Now, the highest length is the hypotenuse.

So, ​a = 4 , b = 5 , c = 6

​So, a² + b² = 4² + 5²

a² + b² =16 + 25

a² + b² = 41

​c² = 6²

c² = 36.

As a² + b² >c² the triangle is an acute triangle.

 

Page 496  Exercise 25  Problem 25

Given: The length of the sides of a triangle is  0.3,0.4,0.6 .

To Find – The type of triangle.

In order to determine the type of triangle, we need to observe the inequality of the Pythagoras theorem.

Consider the lengths of the three sides of a triangle  , 0.3,0.4,0.6.

Now, if a2 + b2 = c2 the triangle is a right triangle, if a² + b² > c² triangle is acute, if a² + b² < c² triangle is obtuse.

The highest length is the hypotenuse. So,​a = 0.3 b = 0.4 c = 0.6
​
Now,​a² + b² = 0.3² + 0.4²

a² + b² = 0.25 and c² = 0.62

c² = 0.36
​
As a² + b² <c²  the triangle is an obtuse triangle.

The triangle with lengths with sides 0.3,0.4,0.6 is an obtuse triangle.

 

Page 496  Exercise 26  Problem 26

Given: The length of the sides of a triangle is11,12,15.

To Find – The type of triangle.

In order to determine the type of triangle, we need to observe the inequality of the Pythagoras theorem.

Consider the sides of the triangle , 11,12,15.

Now, if a²  + b²  = c² the triangle is a right-angle triangle, if a²  +b² > c²  triangle is acute, if a²+ b²  <c²  triangle is obtuse.
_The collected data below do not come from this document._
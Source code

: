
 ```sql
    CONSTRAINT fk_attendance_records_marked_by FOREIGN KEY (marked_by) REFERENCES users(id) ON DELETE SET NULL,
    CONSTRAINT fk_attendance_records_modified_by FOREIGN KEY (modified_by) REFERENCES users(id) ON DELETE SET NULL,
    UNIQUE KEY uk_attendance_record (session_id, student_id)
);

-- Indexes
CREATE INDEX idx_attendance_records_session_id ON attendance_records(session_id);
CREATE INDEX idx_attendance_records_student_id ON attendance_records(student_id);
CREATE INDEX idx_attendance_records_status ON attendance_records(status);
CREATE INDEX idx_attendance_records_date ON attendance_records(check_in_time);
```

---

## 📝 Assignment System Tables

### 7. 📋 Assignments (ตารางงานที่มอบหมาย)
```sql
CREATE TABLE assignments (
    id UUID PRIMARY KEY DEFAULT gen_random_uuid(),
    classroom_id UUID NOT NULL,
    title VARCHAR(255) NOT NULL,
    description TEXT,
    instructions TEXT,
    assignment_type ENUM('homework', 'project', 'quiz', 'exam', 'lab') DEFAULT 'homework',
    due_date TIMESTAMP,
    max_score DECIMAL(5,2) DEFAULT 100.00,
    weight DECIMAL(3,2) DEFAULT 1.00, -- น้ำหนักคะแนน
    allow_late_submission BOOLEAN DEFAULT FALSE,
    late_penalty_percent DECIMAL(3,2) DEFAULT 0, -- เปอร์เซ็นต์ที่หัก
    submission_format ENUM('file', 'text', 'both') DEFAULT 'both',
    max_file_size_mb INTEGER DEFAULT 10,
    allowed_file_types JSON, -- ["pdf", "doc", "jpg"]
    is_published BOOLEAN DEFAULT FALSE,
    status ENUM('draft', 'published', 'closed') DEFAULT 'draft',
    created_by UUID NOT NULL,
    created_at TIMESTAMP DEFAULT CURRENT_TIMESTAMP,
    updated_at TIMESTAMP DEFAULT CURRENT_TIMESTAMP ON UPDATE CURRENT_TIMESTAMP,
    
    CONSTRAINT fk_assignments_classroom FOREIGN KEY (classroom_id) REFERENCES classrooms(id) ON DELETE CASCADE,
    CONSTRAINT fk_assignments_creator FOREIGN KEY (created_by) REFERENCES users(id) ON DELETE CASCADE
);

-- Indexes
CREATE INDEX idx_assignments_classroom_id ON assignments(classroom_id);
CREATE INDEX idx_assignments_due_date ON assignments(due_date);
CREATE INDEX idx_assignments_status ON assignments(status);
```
The highest length is the hypotenuse. So,​a = 11 b = 12 c = 15

So,​a² + b² = 11² + 12²

a² + b² = 121 + 144

a² + b² = 265.
​
And,​c²= 15²

c² = 225

As a²  + b² > c² the triangle is an acute triangle.

The triangle with lengths of sides 11,12,15 is an acute triangle.

 

Page 496  Exercise 27  Problem 27

Given: The length of the sides of a triangle is \(\sqrt{3}\),2,3.

 To find – The type of triangle.

In order to determine the type of triangle, we need to observe the inequality of the Pythagoras theorem.

Consider the sides of the triangle ,  \(\sqrt{3}\),2,3.

Now, if a² + b² = c² triangle is a right angle triangle, if a² + b² > c² the triangle is an acute triangle and if a² + b² < c² the triangle is an obtuse triangle.

The highest length in a triangle is the hypotenuse.

So, a =   \(\sqrt{3}\) , b= 2, c= 3

Now, a² + b² = 7 and

​c² = 3²

c² = 9

As a² + b² < c²  the triangle is an obtuse triangle.

The triangle with the sides  \(\sqrt{3}\) ,2,3 is an obtuse triangle.